Task prompt:
How do the lines below between the ones holding "- [Section 3.15: Network" and "- [Section 4.2: Hypercube](#subsec_tutorial_hypercube)", inclusive, read? Give them again exactly, with no other lines.

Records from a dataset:
......

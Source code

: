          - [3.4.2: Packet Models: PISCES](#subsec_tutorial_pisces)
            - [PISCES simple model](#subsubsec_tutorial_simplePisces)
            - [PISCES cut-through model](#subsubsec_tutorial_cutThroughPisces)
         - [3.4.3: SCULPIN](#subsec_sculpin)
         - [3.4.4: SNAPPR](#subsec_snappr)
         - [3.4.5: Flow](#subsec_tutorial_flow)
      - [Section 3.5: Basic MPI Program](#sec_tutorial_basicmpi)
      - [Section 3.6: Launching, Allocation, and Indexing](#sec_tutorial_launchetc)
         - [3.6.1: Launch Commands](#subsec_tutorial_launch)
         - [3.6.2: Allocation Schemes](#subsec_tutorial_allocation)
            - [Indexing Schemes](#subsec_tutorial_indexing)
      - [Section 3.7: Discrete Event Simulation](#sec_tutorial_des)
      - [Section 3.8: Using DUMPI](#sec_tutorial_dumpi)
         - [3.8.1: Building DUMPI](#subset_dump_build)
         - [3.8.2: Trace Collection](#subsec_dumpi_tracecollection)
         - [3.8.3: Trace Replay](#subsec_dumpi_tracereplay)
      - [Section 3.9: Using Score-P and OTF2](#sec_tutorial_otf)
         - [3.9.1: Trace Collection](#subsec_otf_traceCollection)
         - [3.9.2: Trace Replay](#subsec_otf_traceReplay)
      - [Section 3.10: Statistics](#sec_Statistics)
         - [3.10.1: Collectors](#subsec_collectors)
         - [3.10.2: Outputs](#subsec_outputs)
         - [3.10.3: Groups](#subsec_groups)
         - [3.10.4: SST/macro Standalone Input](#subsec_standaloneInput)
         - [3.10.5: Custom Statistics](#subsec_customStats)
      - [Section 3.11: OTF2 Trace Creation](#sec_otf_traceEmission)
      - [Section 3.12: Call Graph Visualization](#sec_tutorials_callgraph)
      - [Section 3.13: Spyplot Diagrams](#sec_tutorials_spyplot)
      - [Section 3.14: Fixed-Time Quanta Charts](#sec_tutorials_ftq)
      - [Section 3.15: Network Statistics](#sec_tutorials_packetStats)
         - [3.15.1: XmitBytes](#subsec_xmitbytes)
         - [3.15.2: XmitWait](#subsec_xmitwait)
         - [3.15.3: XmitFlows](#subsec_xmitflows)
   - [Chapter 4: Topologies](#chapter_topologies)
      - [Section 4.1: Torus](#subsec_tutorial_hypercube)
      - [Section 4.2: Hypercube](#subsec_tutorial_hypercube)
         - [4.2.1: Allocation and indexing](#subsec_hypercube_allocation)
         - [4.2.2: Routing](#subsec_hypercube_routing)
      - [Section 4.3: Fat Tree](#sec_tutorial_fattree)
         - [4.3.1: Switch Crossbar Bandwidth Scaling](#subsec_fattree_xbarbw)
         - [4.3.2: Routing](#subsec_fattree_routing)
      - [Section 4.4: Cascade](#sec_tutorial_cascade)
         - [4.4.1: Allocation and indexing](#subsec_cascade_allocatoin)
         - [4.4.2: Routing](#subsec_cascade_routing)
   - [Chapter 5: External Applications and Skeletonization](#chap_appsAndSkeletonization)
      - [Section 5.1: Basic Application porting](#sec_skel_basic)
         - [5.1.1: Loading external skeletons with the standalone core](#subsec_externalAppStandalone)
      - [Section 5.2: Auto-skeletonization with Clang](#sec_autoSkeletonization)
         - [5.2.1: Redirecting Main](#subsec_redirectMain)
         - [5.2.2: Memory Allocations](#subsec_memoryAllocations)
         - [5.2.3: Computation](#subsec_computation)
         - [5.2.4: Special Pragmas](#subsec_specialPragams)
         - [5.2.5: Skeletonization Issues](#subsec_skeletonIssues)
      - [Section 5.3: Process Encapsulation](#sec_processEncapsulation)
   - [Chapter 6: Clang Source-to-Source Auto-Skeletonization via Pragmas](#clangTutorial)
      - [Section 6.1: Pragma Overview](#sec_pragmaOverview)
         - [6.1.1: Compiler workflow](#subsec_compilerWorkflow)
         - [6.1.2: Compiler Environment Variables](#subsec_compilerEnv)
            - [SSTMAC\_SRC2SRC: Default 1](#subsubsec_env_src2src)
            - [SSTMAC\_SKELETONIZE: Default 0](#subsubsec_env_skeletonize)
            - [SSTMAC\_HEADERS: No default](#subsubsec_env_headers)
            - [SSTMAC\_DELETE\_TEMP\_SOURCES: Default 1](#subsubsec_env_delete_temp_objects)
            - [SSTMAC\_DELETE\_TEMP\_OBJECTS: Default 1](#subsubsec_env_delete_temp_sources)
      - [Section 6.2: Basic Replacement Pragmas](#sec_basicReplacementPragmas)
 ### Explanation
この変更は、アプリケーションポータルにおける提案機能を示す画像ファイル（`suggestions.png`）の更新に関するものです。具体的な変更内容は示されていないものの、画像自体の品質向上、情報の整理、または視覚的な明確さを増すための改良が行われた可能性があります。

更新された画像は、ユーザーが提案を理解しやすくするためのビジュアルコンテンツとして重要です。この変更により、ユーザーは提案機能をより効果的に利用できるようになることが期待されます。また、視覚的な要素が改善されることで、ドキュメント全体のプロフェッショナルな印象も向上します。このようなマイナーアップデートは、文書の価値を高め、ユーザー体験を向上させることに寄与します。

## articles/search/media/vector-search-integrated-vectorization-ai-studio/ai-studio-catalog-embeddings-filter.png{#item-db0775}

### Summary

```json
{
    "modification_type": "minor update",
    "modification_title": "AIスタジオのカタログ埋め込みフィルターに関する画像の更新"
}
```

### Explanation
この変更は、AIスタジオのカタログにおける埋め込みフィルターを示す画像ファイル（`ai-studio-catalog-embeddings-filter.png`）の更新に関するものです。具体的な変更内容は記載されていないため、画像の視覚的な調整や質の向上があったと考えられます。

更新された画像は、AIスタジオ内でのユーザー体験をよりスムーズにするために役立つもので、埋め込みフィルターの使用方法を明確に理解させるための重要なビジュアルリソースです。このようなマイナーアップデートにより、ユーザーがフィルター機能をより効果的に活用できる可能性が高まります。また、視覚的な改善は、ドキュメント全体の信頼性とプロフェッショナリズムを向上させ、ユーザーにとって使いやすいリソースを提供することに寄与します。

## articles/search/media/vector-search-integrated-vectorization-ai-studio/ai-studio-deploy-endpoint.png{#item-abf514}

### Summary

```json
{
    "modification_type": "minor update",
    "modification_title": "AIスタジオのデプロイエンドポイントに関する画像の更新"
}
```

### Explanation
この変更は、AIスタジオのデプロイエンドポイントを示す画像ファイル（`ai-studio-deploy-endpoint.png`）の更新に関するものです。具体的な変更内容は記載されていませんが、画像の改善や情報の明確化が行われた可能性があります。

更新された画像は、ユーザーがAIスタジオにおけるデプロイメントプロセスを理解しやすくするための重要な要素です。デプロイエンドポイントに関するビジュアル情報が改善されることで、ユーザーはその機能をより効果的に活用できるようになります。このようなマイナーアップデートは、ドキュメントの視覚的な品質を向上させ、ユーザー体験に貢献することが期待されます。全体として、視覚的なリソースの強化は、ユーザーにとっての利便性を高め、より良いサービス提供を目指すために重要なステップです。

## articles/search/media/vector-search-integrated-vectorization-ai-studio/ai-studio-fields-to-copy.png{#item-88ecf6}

......

Exercise result:
      - [Section 3.15: Network Statistics](#sec_tutorials_packetStats)
         - [3.15.1: XmitBytes](#subsec_xmitbytes)
         - [3.15.2: XmitWait](#subsec_xmitwait)
         - [3.15.3: XmitFlows](#subsec_xmitflows)
   - [Chapter 4: Topologies](#chapter_topologies)
      - [Section 4.1: Torus](#subsec_tutorial_hypercube)
      - [Section 4.2: Hypercube](#subsec_tutorial_hypercube)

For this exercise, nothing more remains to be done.